EXAMEN DES ARTICLES
TITRE PREMIER
-
DROITS DE LA PERSONNE
ET CARACTÉRISTIQUES
GÉNÉTIQUES
CHAPITRE PREMIER
Prohibition des discriminations
Votre commission vous propose d'adopter l'intitulé du présent titre tel que retenu par l'Assemblée nationale et de maintenir la suppression de la division et de l'intitulé du présent chapitre premier (cf. commentaire ci-dessous de l'article premier).
Article premier
Prohibition des discriminations en raison
des
caractéristiques
génétiques
Objet : Cet article unique du présent
chapitre
tendait, dans le texte initial du projet de loi, à interdire toute
discrimination en raison des caractéristiques
génétiques.
I - Le dispositif proposé
Le présent article pose le principe de non-discrimination en raison des
caractéristiques génétiques. Son dispositif a
été repris à l'identique dans le projet de loi relatif aux
droits des malades et à la qualité du système de
santé devenu la loi n° 2002-303 du 4 mars 2002.

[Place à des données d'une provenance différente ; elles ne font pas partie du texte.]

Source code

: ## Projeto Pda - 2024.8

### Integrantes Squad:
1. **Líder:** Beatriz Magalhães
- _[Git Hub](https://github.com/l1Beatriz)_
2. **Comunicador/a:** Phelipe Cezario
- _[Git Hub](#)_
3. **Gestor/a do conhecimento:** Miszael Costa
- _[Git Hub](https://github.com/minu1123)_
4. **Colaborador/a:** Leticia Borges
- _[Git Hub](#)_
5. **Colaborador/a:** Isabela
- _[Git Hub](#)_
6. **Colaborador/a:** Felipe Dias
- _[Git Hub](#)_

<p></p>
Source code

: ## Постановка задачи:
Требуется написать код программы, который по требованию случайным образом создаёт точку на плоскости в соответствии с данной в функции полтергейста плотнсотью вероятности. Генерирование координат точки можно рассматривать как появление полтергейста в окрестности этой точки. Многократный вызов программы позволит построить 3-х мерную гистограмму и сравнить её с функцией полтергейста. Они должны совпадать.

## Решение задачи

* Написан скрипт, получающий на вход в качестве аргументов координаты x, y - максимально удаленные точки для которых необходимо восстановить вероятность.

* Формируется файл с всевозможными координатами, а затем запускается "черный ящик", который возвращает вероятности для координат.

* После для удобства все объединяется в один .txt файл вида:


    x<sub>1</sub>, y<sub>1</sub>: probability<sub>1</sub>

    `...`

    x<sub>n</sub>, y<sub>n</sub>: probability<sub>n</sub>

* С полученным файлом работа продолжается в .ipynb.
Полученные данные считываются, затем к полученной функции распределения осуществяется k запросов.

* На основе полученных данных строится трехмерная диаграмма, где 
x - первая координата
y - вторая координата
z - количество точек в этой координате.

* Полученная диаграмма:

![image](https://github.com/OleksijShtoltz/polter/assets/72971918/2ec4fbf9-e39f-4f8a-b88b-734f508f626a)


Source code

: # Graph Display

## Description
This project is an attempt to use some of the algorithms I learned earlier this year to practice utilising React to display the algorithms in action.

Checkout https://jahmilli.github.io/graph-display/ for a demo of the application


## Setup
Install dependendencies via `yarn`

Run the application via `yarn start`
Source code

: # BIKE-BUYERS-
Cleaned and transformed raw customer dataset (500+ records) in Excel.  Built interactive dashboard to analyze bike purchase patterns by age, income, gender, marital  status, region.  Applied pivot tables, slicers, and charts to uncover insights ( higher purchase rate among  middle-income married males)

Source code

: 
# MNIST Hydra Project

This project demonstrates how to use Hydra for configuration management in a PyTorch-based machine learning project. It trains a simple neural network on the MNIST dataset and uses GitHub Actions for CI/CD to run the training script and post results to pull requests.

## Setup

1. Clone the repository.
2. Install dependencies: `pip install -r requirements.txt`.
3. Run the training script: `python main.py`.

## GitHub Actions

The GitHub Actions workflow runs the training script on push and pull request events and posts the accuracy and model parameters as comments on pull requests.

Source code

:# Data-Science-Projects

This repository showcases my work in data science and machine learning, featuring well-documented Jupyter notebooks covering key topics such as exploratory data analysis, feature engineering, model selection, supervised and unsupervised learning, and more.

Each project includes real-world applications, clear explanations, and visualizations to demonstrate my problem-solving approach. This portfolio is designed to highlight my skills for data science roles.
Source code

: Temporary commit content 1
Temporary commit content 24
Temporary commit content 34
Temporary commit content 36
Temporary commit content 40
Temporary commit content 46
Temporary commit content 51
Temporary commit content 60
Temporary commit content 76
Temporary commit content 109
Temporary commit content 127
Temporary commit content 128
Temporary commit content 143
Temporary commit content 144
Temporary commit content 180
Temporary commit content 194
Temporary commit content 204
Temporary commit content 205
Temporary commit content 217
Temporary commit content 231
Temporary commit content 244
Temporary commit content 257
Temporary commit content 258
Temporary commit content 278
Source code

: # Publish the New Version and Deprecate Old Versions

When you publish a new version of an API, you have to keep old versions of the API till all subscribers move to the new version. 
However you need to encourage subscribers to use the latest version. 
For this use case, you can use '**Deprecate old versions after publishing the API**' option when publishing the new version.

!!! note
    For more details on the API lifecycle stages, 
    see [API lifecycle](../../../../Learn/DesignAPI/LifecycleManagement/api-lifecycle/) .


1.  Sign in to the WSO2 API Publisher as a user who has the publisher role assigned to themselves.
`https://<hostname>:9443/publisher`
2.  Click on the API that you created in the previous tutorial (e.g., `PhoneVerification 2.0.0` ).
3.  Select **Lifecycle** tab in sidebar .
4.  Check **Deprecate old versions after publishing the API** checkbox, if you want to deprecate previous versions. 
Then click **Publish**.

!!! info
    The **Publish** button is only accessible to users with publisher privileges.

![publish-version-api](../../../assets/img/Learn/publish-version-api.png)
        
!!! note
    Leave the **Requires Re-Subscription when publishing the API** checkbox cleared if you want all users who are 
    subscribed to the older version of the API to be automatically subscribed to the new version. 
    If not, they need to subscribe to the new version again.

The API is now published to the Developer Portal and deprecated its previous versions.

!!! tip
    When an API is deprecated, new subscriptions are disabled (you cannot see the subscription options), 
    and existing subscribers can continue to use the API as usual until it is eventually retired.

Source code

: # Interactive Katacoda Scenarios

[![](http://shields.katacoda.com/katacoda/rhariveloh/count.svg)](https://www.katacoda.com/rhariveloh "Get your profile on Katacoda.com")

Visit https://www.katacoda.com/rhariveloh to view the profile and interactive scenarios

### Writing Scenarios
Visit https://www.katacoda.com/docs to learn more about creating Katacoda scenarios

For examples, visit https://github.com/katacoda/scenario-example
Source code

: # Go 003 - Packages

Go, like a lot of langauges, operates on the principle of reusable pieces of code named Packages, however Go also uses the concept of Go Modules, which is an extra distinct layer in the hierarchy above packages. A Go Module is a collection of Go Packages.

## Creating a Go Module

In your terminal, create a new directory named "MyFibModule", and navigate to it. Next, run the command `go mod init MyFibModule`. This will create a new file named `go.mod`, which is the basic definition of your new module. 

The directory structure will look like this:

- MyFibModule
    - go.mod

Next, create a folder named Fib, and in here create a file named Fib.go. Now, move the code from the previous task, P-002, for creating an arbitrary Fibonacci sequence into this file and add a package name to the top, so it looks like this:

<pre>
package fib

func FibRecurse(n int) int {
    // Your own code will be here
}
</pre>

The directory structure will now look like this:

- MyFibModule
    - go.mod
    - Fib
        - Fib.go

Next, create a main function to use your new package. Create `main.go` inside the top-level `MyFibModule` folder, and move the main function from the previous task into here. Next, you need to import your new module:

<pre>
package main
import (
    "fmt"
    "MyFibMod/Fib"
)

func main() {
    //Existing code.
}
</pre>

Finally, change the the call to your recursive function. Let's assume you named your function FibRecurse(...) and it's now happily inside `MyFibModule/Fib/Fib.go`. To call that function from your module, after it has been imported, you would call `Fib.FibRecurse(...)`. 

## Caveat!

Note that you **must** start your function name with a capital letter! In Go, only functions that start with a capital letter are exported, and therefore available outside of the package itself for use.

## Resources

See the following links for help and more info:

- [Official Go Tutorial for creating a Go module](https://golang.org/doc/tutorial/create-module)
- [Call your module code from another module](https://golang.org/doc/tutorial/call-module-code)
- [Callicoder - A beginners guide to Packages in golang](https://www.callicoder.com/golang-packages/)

Dans son commentaire de l'article premier
bis
de ce projet de loi
(article 4 de la loi du 4 mars 2002),
votre rapporteur avait
présenté le contenu de la rédaction proposée par
cet article pour l'article 16-13 du code civil en ces termes :
« Cet article se propose de combler une lacune de la
législation relative à l'interdiction des discriminations en
modifiant tout à la fois le code civil, le code pénal et le code
du travail.
« Un principe d'interdiction des discriminations est actuellement
édicté par les articles 225-1 à 225-4 du code
pénal ainsi que par l'article L. 122-45 du code du travail, mais
ces dispositions ne prennent pas en compte le nouveau facteur de discrimination
à l'égard des personnes que peut constituer la connaissance de
leurs caractéristiques génétiques.
« Or, les risques potentiels liés à une utilisation
discriminatoire des résultats des examens génétiques
tendent à croître, dans des domaines tels que ceux du contrat
d'assurance ou du contrat de travail. En effet, en raison des progrès
intervenus en matière de tests génétiques, les
prédispositions à des pathologies susceptibles d'être
révélées sont de plus en plus nombreuses. En outre, on
assiste à l'apparition d'une offre de dispositifs de tests dont la
nature n'exclut pas qu'ils puissent échapper à l'avenir au cadre
de la prescription et de la mise en oeuvre par des professionnels de
santé.
« Il convient de rappeler qu'un principe de prohibition des
discriminations fondées sur les caractéristiques
génétiques des personnes a été énoncé
par des instruments internationaux récents tels que la convention du
Conseil de l'Europe sur les droits de l'Homme et la biomédecine, dans
son article 11, et la Déclaration universelle sur le génome
humain et les droits de l'Homme, dans son article 6.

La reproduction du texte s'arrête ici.